The article aims to develop a methodology to ensure timely determination of the margins of static aperiodic stability in power supply systems, at the nodal points of which distributed generation units are installed. The authors used mathematical methods and algorithms based on the application of limiting regime equations. Transitional processes were analysed for various points in the space of controlled mode parameters according to the simulation modelling in Matlab using the Simulink and SimPowerSystems packages. On the basis of the obtained results, an effective technique for analysing stability margins in electrical networks with distributed generation units was implemented. This method is applicable in design problems, as well as in operational and emergency control. The conducted theoretical analysis and computer modelling showed the effectiveness of the proposed methodology for calculating stability margins; the nondegeneracy of the Jacobi matrix of limiting regime equations at the solution point ensures the guaranteed reliability of the results. It was shown that an alternative approach to solving the problem of timely determination of aperiodic stability margins can be implemented on the basis of limiting regime equation with increased nonlinearity.

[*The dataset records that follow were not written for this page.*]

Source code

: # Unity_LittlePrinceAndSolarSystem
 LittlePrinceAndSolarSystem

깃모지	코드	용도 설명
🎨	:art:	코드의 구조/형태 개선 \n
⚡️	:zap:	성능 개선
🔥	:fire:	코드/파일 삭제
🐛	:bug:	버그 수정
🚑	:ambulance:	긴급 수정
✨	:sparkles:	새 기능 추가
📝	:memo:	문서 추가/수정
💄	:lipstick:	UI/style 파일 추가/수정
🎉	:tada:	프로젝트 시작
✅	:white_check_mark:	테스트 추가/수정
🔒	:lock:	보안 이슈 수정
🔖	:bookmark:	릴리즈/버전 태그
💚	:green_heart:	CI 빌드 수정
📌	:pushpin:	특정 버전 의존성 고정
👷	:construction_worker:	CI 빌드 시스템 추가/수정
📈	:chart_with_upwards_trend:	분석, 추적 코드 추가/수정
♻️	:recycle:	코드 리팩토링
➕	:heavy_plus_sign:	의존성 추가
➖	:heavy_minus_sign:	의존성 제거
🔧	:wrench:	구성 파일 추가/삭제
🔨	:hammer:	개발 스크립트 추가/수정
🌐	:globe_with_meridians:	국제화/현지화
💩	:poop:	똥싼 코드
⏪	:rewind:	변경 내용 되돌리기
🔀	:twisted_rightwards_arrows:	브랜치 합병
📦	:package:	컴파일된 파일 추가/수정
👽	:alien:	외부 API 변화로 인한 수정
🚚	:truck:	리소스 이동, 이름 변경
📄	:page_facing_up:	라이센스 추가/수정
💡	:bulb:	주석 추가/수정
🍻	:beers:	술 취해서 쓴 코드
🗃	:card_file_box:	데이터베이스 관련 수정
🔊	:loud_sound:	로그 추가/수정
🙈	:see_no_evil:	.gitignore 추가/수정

Dynamic modelling of an electrical network with distributed generation units confirmed the correctness of determining the stability margins calculated using limiting regime equations. The developed technique can be recommended for practical use in the design of power supply systems or in operational control of synchronous generators. In particular, the presented methodology can be used to implement a multi-agent emergency control system for distributed generation installations located in generalpurpose distribution electrical networks.